Schiff himself is, perhaps, a musician who plays too much too often. His particular strength is a kind of stamp-and-go rhythm, full of the swing and lift of the dance. In passages of inward emotion, sweet lyricism or grim seriousness he is less convincing; you sense that he is bored with the sheer mass of music he is called on to perform.

You would expect, therefore, that the Piano Quartet in G minor would fare well. There were plenty of gypsies in the finale, heavy-booted and akimbo, and the opening allegro drove forward, weighty and firm of centre, as though breasting great waves. The whole ensemble had a density and body, grounded in the forceful playing of the violinist Erich Hobarth and the cellist Boris Pergamenschikow.

The other piano quartet - the one in A major - was played by a different group, including the violinist Yuuko Shiokawa and the cellist Mikls Perenyi. They were a serious, committed bunch, but they played with disciplined energy rather than unbuttoned wildness. Perenyi had earlier played the E minor Cello Sonata with a fiery intensity and projection that gave monumental strength to the fugue in the finale.

Shiokawa, also, played a solo, the Violin Sonata in G major. She is a very different kind of player. Her instrument has an icy tone that matches her coolly impersonal style. Her emotions are somehow abstract, and she plays every note with a level, mechanical vibrato that alienates the music. It is a clean and modern style, but it seemed wrong for Brahms.

However, of the soloists, the most bewitching was Elmar Schmid, who performed the Clarinet Sonata in F minor as well as taking part in the Clarinet Trio, Op 114. It was easy to believe that Richard Muhlfeld, for whom Brahms wrote these works, sounded like this. The notes materialised like coloured glows, curling heavenward without human agency, coalescing into a faint aura of soft fragrances like a magic spell. Here was a musician who truly had something to communicate, a sort of Gandalf of the clarinet.
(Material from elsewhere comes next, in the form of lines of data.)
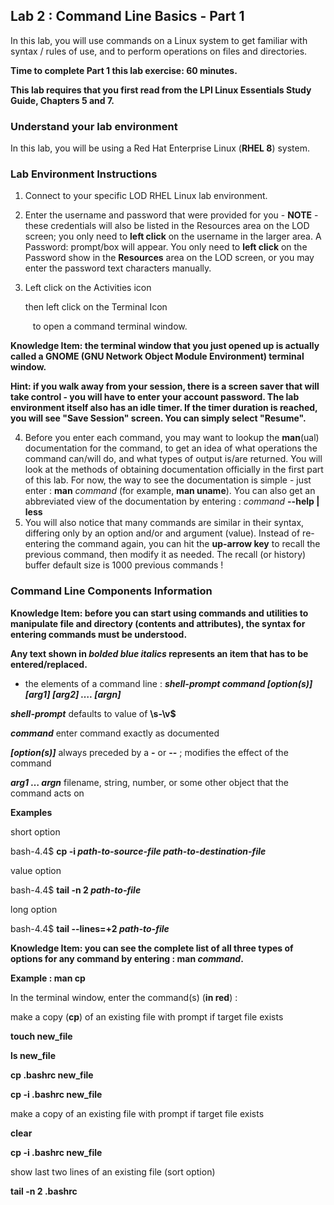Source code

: ## Lab 2 : Command Line Basics - Part 1
In this lab, you will use commands on a Linux system to get familiar with syntax / rules of use, and to perform operations on files and directories.

**Time to complete Part 1 this lab exercise: 60 minutes.**

**This lab requires that you first read from the LPI Linux Essentials Study Guide, Chapters 5 and 7.**
### Understand your lab environment

In this lab, you will be using a Red Hat Enterprise Linux (**RHEL 8**) system.
### Lab Environment Instructions
1. Connect to your specific LOD RHEL Linux lab environment.
1. Enter the username and password that were provided for you - **NOTE** - these credentials will also be listed in the Resources area on the LOD screen; you only need to **left click** on the username in the larger area. A Password: prompt/box will appear. You only need to **left click** on the Password show in the **Resources** area on the LOD screen, or you may enter the password text characters manually.
1. Left click on the Activities icon

   then left click on the Terminal Icon

`     `to open a command terminal window.

**Knowledge Item: the terminal window that you just opened up is actually called a GNOME (GNU Network Object Module Environment) terminal window.**

**Hint: if you walk away from your session, there is a screen saver that will take control - you will have to enter your account password. The lab environment itself also has an idle timer. If the timer duration is reached, you will see "Save Session" screen. You can simply select "Resume".**

4. Before you enter each command, you may want to lookup the **man**(ual) documentation for the command, to get an idea of what operations the command can/will do, and what types of output is/are returned. You will look at the methods of obtaining documentation officially in the first part of this lab. For now, the way to see the documentation is simple - just enter : **man** *command* (for example, **man uname**). You can also get an abbreviated view of the documentation by entering : *command* **--help | less**
4. You will also notice that many commands are similar in their syntax, differing only by an option and/or and argument (value). Instead of re-entering the command again, you can hit the **up-arrow key** to recall the previous command, then modify it as needed. The recall (or history) buffer default size is 1000 previous commands !

































### Command Line Components Information
**Knowledge Item: before you can start using commands and utilities to manipulate file and directory (contents and attributes), the syntax for entering commands must be understood.**

**Any text shown in *bolded blue italics* represents an item that has to be entered/replaced.**

- the elements of a command line :
  ***shell-prompt command [option(s)] [arg1] [arg2] …. [argn]***

***shell-prompt*** defaults to value of **\s-\v\$**

***command*** enter command exactly as documented

***[option(s)]*** always preceded by a **-** or **--** ; modifies the effect of the command

***arg1 … argn*** filename, string, number, or some other object that the command acts on

**Examples**

short option

bash-4.4$ **cp -i *path-to-source-file path-to-destination-file***

value option

bash-4.4$ **tail -n 2 *path-to-file***

long option

bash-4.4$ **tail --lines=+2 *path-to-file***

**Knowledge Item: you can see the complete list of all three types of options for any command by entering : man *command*.**

**Example : man cp**

In the terminal window, enter the command(s) (**in red**) :

make a copy (**cp**) of an existing file with prompt if target file exists

**touch new\_file**

**ls new\_file**

**cp .bashrc new\_file**

**cp -i .bashrc new\_file**

make a copy of an existing file with prompt if target file exists

**clear**

**cp -i .bashrc new\_file**

show last two lines of an existing file (sort option)

**tail -n 2 .bashrc**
Brahms also scored the clarinet sonatas for the viola, and the F minor was played by Nobuko Imai on that instrument, with a violinist's eloquence and agility. There were also two piano trios. The heart-on-sleeve B major, Op 8, suffered from Shiokawa's pinched tone in the high register, but the C minor, Op 101, was delivered with real ferocity, the violinist (Hobarth) actually leaving his seat at times.